(Plain-text document sources)

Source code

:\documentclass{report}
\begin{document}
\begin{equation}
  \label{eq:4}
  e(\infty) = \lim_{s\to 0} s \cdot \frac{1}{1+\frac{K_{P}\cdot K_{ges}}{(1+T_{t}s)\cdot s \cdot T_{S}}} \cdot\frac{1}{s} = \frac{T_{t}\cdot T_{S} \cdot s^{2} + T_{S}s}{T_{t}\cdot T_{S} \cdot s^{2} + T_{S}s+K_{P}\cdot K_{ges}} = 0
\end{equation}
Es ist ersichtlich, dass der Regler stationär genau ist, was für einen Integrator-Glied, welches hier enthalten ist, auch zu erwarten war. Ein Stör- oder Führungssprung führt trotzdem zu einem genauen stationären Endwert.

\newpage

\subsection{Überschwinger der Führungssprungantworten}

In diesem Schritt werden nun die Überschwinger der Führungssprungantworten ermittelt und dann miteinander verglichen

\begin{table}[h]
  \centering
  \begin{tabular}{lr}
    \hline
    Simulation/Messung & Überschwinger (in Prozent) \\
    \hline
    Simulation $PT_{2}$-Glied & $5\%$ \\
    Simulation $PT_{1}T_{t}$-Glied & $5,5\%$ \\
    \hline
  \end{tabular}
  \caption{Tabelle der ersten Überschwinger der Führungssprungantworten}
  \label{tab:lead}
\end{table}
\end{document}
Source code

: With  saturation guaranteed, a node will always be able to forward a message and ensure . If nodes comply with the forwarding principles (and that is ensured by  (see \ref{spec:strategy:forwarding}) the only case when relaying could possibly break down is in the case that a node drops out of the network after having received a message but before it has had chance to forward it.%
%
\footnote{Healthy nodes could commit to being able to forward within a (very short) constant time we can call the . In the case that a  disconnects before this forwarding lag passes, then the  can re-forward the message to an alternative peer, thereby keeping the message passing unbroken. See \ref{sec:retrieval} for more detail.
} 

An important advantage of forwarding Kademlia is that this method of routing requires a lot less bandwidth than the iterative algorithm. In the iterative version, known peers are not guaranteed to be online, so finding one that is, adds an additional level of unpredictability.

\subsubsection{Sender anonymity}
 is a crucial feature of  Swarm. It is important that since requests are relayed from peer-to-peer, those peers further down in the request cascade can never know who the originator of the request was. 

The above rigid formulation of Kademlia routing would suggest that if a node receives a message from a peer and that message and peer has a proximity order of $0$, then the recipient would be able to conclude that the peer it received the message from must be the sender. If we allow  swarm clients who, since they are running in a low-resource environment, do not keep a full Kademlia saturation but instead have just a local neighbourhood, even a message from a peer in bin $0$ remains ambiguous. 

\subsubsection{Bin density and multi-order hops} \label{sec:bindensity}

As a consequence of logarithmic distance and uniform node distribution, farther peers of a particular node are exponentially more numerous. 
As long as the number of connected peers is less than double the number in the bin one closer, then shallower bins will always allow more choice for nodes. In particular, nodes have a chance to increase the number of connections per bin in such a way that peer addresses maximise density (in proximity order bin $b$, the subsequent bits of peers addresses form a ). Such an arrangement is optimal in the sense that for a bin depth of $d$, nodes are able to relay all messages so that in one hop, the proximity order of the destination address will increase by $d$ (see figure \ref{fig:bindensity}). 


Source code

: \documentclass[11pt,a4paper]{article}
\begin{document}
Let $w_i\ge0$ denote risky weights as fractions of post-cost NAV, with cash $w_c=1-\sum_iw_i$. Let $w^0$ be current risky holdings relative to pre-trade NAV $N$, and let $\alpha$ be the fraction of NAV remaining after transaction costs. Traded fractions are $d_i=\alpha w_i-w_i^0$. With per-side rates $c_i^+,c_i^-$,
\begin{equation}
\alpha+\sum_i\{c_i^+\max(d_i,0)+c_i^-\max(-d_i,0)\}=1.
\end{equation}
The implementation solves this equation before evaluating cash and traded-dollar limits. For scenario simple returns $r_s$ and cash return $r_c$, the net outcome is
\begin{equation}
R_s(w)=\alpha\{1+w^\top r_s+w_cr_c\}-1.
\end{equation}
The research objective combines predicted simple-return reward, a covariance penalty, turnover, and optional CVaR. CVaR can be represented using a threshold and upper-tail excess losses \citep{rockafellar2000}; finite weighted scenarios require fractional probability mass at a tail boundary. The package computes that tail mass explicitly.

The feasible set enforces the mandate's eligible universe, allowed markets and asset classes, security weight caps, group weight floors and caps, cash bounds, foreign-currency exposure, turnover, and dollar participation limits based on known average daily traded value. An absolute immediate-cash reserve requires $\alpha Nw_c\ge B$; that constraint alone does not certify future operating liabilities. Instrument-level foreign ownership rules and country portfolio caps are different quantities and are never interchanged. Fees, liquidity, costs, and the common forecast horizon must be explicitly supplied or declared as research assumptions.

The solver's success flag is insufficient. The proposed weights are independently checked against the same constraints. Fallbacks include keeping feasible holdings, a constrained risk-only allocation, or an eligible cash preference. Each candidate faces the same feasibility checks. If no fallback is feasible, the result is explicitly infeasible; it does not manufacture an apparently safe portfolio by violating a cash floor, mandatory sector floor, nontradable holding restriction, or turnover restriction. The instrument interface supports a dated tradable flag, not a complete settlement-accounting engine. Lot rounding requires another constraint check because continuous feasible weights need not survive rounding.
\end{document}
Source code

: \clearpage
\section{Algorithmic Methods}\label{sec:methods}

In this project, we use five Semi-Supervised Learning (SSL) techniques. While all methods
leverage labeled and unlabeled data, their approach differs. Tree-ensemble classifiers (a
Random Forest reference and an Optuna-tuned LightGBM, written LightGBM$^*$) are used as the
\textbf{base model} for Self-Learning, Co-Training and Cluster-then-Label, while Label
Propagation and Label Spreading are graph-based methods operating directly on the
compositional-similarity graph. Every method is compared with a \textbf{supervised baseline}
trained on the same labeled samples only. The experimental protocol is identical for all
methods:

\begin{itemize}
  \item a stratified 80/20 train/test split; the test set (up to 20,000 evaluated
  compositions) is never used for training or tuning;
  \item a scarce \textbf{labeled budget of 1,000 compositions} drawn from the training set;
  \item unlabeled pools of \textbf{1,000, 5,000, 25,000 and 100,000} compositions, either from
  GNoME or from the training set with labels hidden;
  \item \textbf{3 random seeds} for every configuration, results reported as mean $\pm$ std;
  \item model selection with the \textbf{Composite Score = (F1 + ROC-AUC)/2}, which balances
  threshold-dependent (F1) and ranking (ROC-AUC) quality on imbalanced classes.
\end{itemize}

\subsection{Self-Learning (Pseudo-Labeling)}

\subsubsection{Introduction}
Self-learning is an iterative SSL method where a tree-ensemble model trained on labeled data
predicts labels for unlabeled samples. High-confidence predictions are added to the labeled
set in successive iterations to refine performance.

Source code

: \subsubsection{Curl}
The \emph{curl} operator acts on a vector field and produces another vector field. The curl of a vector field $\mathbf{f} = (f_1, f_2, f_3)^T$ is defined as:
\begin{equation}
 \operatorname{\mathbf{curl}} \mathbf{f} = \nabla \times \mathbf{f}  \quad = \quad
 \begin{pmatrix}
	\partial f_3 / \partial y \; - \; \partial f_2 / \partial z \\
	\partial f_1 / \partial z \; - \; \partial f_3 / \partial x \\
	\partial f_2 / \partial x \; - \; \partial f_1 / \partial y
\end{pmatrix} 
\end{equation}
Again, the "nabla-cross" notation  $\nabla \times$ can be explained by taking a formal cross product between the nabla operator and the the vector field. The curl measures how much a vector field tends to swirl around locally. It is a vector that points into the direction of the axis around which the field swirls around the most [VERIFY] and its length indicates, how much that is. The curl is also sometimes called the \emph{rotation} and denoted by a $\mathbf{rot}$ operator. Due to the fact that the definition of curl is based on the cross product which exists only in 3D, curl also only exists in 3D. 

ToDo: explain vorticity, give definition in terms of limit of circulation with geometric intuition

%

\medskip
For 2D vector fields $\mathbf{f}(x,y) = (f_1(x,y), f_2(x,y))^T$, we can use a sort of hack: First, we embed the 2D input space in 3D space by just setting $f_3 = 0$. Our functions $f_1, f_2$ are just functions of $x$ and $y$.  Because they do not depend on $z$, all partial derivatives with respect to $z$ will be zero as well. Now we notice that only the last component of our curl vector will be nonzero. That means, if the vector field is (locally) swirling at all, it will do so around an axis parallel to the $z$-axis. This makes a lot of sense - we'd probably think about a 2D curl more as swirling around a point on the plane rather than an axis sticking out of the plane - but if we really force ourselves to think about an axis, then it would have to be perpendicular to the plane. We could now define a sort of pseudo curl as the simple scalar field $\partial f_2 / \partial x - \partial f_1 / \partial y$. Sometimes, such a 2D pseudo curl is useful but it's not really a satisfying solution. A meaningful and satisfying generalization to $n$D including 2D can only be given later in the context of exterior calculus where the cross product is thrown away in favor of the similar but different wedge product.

**WHAT TO WORK ON**.
Total the lines of the data that include the word "Simulation", and give that total as the sole response.

**EXERCISE OUTPUT**.
3